TASK REQUIREMENTS: Throughout the entries below, report every line where "Carlo" is found.

*** SUPPLIED DATA

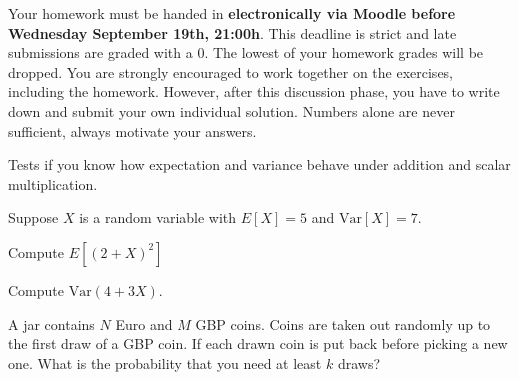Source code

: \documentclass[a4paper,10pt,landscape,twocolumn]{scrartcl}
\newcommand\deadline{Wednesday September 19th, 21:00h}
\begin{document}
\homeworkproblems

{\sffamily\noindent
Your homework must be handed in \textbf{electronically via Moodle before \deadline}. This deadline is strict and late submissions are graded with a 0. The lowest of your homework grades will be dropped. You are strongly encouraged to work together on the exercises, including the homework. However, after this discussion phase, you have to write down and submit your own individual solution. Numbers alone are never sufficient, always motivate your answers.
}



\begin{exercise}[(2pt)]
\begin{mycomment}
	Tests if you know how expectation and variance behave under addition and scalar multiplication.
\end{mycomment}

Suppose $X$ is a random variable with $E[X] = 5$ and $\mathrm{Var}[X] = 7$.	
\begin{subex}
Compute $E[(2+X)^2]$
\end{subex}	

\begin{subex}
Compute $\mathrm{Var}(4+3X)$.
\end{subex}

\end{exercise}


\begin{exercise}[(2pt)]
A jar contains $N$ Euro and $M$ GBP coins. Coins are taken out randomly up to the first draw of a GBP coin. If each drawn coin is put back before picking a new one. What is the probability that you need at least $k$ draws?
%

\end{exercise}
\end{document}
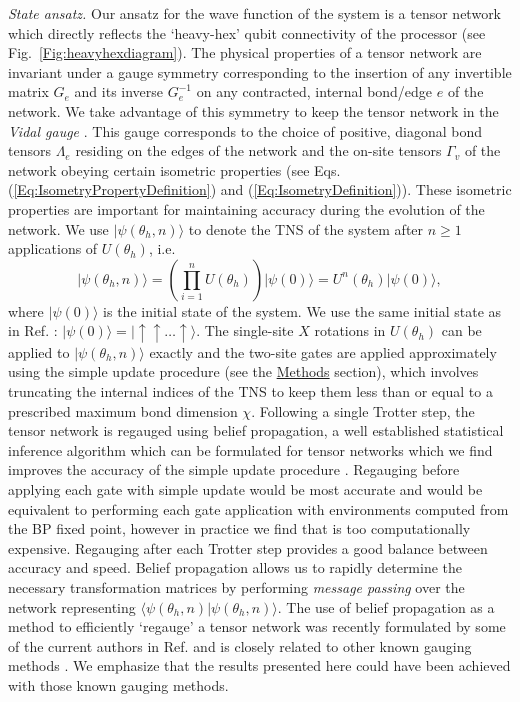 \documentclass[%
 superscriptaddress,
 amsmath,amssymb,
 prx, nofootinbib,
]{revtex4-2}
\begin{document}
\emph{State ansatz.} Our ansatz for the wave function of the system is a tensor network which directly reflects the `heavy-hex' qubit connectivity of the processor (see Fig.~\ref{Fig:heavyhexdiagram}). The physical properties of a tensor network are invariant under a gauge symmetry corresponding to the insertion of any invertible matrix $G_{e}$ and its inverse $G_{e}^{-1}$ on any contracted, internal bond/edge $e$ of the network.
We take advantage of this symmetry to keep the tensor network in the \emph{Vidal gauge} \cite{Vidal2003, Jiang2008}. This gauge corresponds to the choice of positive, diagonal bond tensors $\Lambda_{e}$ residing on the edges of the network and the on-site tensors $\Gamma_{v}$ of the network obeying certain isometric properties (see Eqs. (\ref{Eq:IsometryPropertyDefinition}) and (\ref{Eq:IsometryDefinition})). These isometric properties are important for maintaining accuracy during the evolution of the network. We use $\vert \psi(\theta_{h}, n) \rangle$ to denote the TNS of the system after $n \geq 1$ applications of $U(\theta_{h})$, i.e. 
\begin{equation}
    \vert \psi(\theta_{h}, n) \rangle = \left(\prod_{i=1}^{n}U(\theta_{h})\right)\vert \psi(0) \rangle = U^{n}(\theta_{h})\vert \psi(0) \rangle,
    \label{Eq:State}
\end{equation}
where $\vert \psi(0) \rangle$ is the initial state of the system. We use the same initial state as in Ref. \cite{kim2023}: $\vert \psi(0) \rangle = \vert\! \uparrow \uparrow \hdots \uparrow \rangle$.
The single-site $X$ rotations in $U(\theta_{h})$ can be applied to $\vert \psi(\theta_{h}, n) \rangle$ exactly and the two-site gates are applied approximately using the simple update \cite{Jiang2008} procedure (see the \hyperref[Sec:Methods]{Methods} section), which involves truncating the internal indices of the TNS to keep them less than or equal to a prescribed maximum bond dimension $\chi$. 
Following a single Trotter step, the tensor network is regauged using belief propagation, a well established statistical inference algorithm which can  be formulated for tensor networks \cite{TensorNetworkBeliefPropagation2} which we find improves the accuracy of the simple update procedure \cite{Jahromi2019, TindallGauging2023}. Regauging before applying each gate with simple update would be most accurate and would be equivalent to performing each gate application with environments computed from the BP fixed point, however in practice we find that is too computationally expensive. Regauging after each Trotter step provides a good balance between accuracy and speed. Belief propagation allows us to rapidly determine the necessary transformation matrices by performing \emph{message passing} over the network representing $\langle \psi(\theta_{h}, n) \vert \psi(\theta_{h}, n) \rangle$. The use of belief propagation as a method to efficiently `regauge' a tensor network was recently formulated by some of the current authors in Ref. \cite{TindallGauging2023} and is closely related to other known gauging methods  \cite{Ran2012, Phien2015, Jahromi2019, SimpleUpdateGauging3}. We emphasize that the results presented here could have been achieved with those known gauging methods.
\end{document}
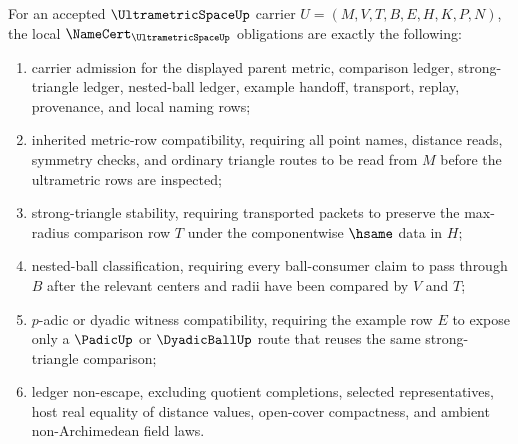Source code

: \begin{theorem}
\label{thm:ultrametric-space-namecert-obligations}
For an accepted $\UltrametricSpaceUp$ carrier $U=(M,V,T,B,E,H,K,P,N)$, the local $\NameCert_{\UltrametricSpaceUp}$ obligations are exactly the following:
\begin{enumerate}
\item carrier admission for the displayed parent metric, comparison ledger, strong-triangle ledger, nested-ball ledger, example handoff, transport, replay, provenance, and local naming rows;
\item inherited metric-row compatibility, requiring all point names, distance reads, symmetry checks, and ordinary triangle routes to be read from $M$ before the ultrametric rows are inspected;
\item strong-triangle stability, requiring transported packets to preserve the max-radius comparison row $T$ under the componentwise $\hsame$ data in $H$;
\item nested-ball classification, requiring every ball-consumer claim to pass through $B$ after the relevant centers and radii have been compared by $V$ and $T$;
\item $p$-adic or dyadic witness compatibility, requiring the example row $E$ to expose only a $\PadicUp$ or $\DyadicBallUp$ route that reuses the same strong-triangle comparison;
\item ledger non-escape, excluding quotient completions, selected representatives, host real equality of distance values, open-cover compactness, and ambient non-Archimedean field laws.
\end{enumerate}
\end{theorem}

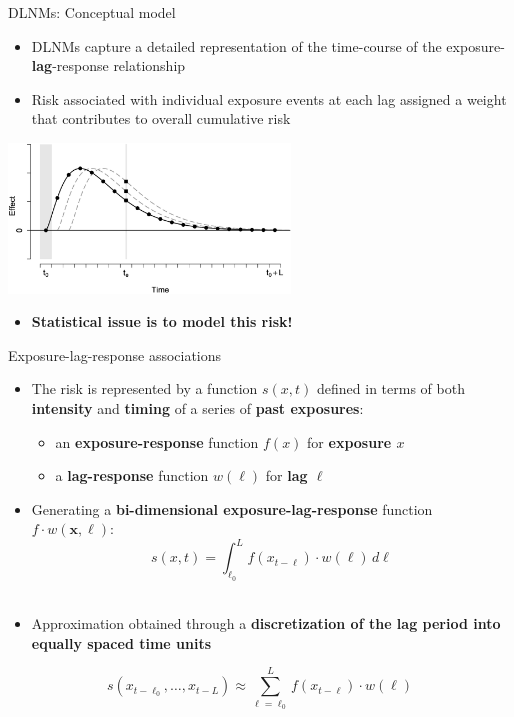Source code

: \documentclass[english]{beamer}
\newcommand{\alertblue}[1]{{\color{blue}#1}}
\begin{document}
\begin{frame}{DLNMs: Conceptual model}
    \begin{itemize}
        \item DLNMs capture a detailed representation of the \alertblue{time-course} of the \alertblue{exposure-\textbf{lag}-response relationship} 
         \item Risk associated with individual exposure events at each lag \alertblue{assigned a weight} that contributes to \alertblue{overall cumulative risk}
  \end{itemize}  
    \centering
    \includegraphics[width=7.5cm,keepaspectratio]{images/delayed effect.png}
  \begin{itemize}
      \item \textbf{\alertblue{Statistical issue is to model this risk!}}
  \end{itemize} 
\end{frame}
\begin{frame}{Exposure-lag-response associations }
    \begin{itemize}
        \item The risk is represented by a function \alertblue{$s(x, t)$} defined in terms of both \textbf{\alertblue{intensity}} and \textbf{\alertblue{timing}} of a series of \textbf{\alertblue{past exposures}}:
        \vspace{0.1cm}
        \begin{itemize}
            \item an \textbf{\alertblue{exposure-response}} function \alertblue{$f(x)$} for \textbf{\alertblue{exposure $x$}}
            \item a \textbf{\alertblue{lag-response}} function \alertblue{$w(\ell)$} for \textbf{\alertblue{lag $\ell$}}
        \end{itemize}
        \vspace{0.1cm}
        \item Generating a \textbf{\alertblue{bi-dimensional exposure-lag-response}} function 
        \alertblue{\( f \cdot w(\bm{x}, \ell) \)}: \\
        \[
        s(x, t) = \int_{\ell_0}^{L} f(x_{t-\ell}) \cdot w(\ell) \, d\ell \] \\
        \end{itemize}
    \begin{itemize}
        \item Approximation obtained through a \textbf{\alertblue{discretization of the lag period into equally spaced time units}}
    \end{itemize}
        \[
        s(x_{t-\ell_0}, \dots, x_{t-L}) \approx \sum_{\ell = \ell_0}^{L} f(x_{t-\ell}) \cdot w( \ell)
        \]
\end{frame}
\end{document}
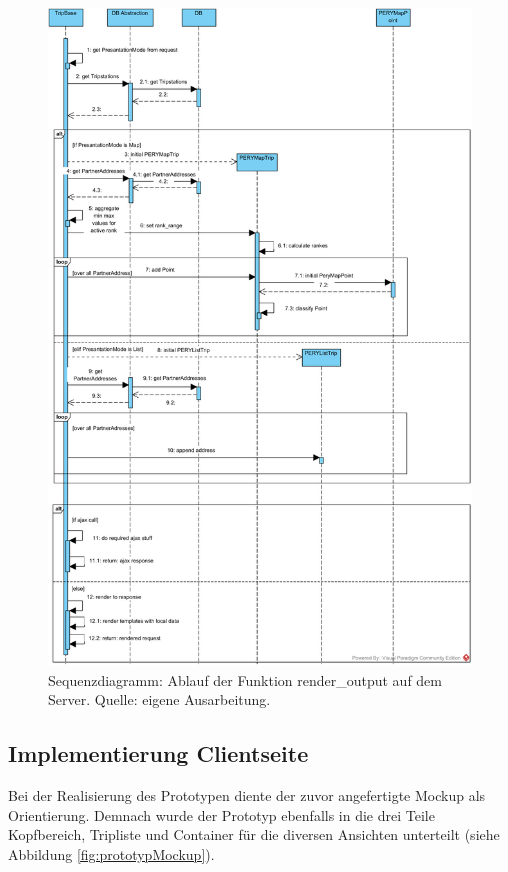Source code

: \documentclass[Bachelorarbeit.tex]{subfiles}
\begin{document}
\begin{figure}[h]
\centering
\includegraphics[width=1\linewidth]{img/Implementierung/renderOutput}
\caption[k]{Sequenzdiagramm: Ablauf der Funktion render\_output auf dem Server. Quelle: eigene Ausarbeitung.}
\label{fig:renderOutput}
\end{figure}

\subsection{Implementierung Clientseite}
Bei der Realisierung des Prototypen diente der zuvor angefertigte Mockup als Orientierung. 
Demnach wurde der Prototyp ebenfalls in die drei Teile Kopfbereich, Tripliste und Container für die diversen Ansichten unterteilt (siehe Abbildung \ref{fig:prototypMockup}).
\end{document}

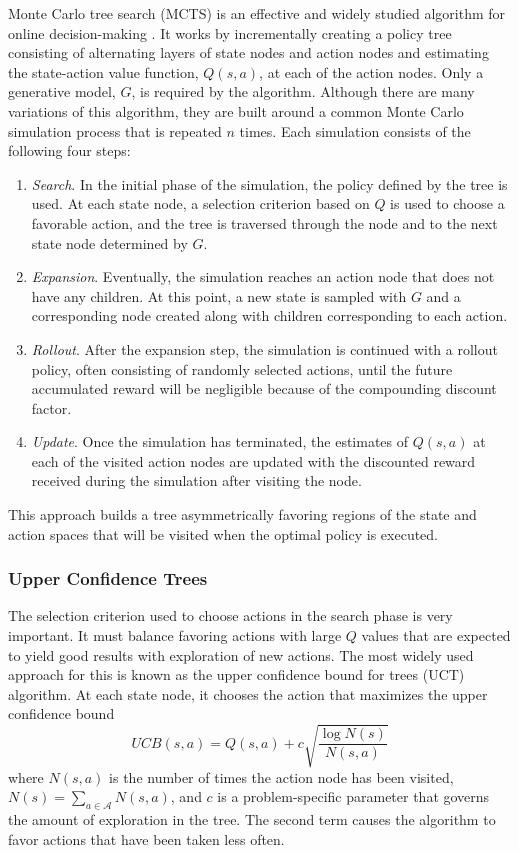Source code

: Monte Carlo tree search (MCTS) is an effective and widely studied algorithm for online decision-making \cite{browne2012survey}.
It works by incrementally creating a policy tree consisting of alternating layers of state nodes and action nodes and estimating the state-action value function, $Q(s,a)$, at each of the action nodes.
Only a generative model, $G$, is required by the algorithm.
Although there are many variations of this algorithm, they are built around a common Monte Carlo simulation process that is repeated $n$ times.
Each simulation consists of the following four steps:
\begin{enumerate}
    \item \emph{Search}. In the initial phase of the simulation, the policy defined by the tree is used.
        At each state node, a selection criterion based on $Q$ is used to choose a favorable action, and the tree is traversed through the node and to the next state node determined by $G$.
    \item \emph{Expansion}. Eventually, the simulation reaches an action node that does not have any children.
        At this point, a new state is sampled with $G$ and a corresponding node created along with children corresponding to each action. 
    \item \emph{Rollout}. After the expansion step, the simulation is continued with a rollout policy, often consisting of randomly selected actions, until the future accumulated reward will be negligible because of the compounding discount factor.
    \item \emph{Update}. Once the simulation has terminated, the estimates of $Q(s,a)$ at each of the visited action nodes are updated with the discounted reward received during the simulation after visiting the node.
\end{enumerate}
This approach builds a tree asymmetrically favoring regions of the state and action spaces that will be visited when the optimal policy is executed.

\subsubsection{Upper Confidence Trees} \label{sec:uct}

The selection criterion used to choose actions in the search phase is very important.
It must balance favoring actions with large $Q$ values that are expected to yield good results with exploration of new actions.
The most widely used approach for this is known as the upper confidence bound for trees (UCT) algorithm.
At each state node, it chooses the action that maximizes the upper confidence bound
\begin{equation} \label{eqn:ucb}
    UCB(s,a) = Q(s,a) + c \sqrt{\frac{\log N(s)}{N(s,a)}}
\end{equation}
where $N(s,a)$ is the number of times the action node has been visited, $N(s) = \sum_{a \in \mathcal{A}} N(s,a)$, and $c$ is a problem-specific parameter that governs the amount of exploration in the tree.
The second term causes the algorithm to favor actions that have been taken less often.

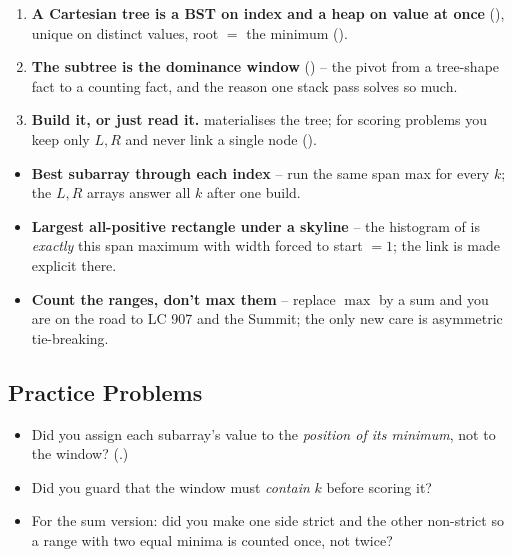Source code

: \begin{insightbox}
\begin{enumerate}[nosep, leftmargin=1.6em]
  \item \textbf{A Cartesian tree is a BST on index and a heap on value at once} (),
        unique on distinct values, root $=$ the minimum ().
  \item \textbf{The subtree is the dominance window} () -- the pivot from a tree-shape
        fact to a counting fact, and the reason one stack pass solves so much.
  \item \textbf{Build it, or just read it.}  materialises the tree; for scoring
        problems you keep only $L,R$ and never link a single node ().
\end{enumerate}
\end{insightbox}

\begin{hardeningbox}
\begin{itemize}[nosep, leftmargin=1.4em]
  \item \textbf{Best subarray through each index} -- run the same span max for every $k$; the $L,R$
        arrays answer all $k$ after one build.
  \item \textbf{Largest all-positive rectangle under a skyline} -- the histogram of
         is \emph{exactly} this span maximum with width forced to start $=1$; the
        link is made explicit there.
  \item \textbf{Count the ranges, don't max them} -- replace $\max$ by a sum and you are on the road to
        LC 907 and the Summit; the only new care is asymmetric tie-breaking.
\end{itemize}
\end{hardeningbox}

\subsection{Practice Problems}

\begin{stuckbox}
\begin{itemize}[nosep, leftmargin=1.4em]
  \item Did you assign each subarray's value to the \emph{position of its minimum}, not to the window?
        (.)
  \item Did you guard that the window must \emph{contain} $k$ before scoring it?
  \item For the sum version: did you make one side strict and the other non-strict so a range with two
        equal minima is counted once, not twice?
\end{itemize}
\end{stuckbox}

******

TASK RESULT:
: Monte Carlo tree search (MCTS) is an effective and widely studied algorithm for online decision-making \cite{browne2012survey}.
Although there are many variations of this algorithm, they are built around a common Monte Carlo simulation process that is repeated $n$ times.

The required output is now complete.